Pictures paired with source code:
"""
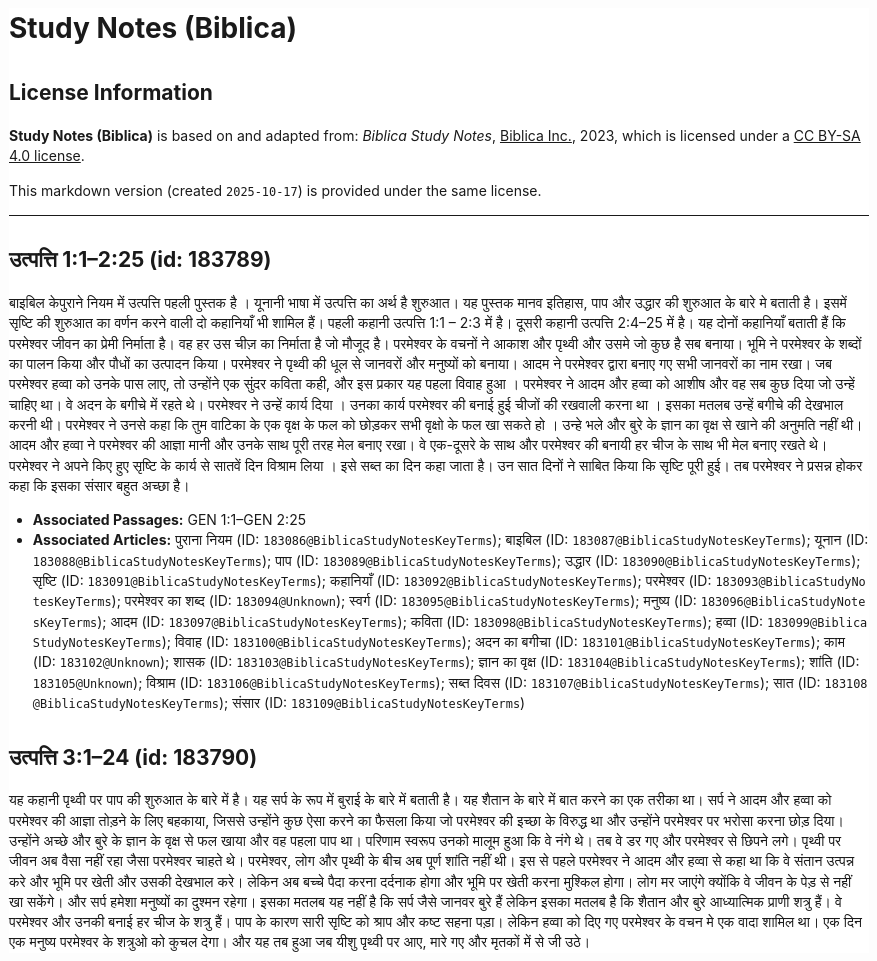 # Study Notes (Biblica)

## License Information

**Study Notes (Biblica)** is based on and adapted from: _Biblica Study Notes_, [Biblica Inc.](https://www.biblica.com/), 2023, which is licensed under a [CC BY-SA 4.0 license](https://creativecommons.org/licenses/by-sa/4.0/legalcode.en).

This markdown version (created `2025-10-17`) is provided under the same license.



--------------------------------

## उत्पत्ति 1:1–2:25 (id: 183789)

बाइबिल केपुराने नियम में उत्पत्ति पहली पुस्तक है । यूनानी भाषा में उत्पत्ति का अर्थ है शुरुआत। यह पुस्तक मानव इतिहास, पाप और उद्धार की शुरुआत के बारे मे बताती है। इसमें सृष्टि की शुरुआत का वर्णन करने वाली दो कहानियाँ भी शामिल हैं। पहली कहानी उत्पत्ति 1:1 – 2:3 में है। दूसरी कहानी उत्पत्ति 2:4–25 में है। यह दोनों कहानियाँ बताती हैं कि परमेश्‍वर जीवन का प्रेमी निर्माता है। वह हर उस चीज़ का निर्माता है जो मौजूद है। परमेश्‍वर के वचनों ने आकाश और पृथ्वी और उसमे जो कुछ है सब बनाया। भूमि ने परमेश्‍वर के शब्दों का पालन किया और पौधों का उत्पादन किया। परमेश्‍वर ने पृथ्वी की धूल से जानवरों और मनुष्यों को बनाया। आदम ने परमेश्‍वर द्वारा बनाए गए सभी जानवरों का नाम रखा। जब परमेश्‍वर हव्वा को उनके पास लाए, तो उन्होंने एक सुंदर कविता कही, और इस प्रकार यह पहला विवाह हुआ । परमेश्‍वर ने आदम और हव्वा को आशीष और वह सब कुछ दिया जो उन्हें चाहिए था। वे अदन के बगीचे में रहते थे। परमेश्‍वर ने उन्हें कार्य दिया । उनका कार्य परमेश्‍वर की बनाई हुई चीजों की रखवाली  करना था । इसका मतलब उन्हें बगीचे की देखभाल करनी थी। परमेश्‍वर ने उनसे कहा कि तुम वाटिका के एक वृक्ष के फल  को छोड़कर सभी वृक्षो के फल खा सकते हो । उन्हे भले और बुरे के  ज्ञान का वृक्ष से खाने की अनुमति नहीं थी। आदम और हव्वा ने परमेश्‍वर की आज्ञा मानी और उनके साथ पूरी तरह मेल बनाए रखा। वे एक\-दूसरे के साथ और परमेश्‍वर की बनायी हर चीज के साथ भी मेल बनाए रखते थे। परमेश्‍वर ने अपने किए हुए सृष्टि के कार्य से सातवें दिन विश्राम लिया । इसे सब्त का दिन कहा जाता है। उन सात दिनों ने साबित किया कि सृष्टि पूरी हुई। तब परमेश्वर ने प्रसन्न होकर कहा कि इसका संसार बहुत अच्छा है।

* **Associated Passages:** GEN 1:1–GEN 2:25
* **Associated Articles:** पुराना नियम (ID: `183086@BiblicaStudyNotesKeyTerms`); बाइबिल (ID: `183087@BiblicaStudyNotesKeyTerms`); यूनान  (ID: `183088@BiblicaStudyNotesKeyTerms`); पाप (ID: `183089@BiblicaStudyNotesKeyTerms`); उद्धार (ID: `183090@BiblicaStudyNotesKeyTerms`); सृष्टि (ID: `183091@BiblicaStudyNotesKeyTerms`); कहानियाँ (ID: `183092@BiblicaStudyNotesKeyTerms`); परमेश्वर (ID: `183093@BiblicaStudyNotesKeyTerms`); परमेश्वर का शब्द  (ID: `183094@Unknown`); स्वर्ग (ID: `183095@BiblicaStudyNotesKeyTerms`); मनुष्य (ID: `183096@BiblicaStudyNotesKeyTerms`); आदम (ID: `183097@BiblicaStudyNotesKeyTerms`); कविता (ID: `183098@BiblicaStudyNotesKeyTerms`); हव्वा  (ID: `183099@BiblicaStudyNotesKeyTerms`); विवाह (ID: `183100@BiblicaStudyNotesKeyTerms`); अदन का बगीचा (ID: `183101@BiblicaStudyNotesKeyTerms`); काम (ID: `183102@Unknown`); शासक (ID: `183103@BiblicaStudyNotesKeyTerms`); ज्ञान का वृक्ष (ID: `183104@BiblicaStudyNotesKeyTerms`); शांति (ID: `183105@Unknown`); विश्राम (ID: `183106@BiblicaStudyNotesKeyTerms`); सब्त दिवस (ID: `183107@BiblicaStudyNotesKeyTerms`); सात (ID: `183108@BiblicaStudyNotesKeyTerms`); संसार (ID: `183109@BiblicaStudyNotesKeyTerms`)

## उत्पत्ति 3:1–24 (id: 183790)

यह कहानी पृथ्वी पर पाप की शुरुआत के बारे में है। यह सर्प के रूप में बुराई के बारे में बताती है। यह शैतान के बारे में बात करने का एक तरीका था। सर्प ने आदम और हव्वा को परमेश्वर की आज्ञा तोड़ने के लिए बहकाया, जिससे उन्होंने कुछ ऐसा करने का फैसला किया जो परमेश्वर की इच्छा के विरुद्ध था और उन्होंने परमेश्वर पर भरोसा करना छोड़ दिया। उन्होंने अच्छे और बुरे के ज्ञान के वृक्ष से फल खाया और वह पहला पाप था। परिणाम स्वरूप उनको मालूम हुआ कि वे नंगे थे। तब वे डर गए और परमेश्वर से छिपने लगे। पृथ्वी पर जीवन अब वैसा नहीं रहा जैसा परमेश्वर चाहते थे। परमेश्वर, लोग और पृथ्वी के बीच अब पूर्ण शांति नहीं थी। इस से पहले परमेश्वर ने आदम और हव्वा से कहा था कि वे संतान उत्पन्न करे और भूमि पर खेती और उसकी देखभाल करे। लेकिन अब बच्चे पैदा करना दर्दनाक होगा और भूमि पर खेती करना मुश्किल होगा। लोग मर जाएंगे क्योंकि वे जीवन के पेड़ से नहीं खा सकेंगे। और सर्प हमेशा मनुष्यों का दुश्मन रहेगा। इसका मतलब यह नहीं है कि सर्प जैसे जानवर बुरे हैं लेकिन इसका मतलब है कि शैतान और बुरे आध्यात्मिक प्राणी शत्रु हैं। वे परमेश्वर और उनकी बनाई हर चीज के शत्रु हैं। पाप के कारण सारी सृष्टि को श्राप और कष्ट सहना पड़ा। लेकिन हव्वा को दिए गए परमेश्वर के वचन मे एक वादा शामिल था। एक दिन एक मनुष्य परमेश्वर के शत्रुओ को कुचल देगा। और यह तब हुआ जब यीशु पृथ्वी पर आए, मारे गए और मृतकों में से जी उठे।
"""
■ **Exercise goal**
Only the lines of the data holding the string "under" are wanted; copy each of them.

■ **Result of the exercise**
**Study Notes (Biblica)** is based on and adapted from: _Biblica Study Notes_, [Biblica Inc.](https://www.biblica.com/), 2023, which is licensed under a [CC BY-SA 4.0 license](https://creativecommons.org/licenses/by-sa/4.0/legalcode.en).
This markdown version (created `2025-10-17`) is provided under the same license.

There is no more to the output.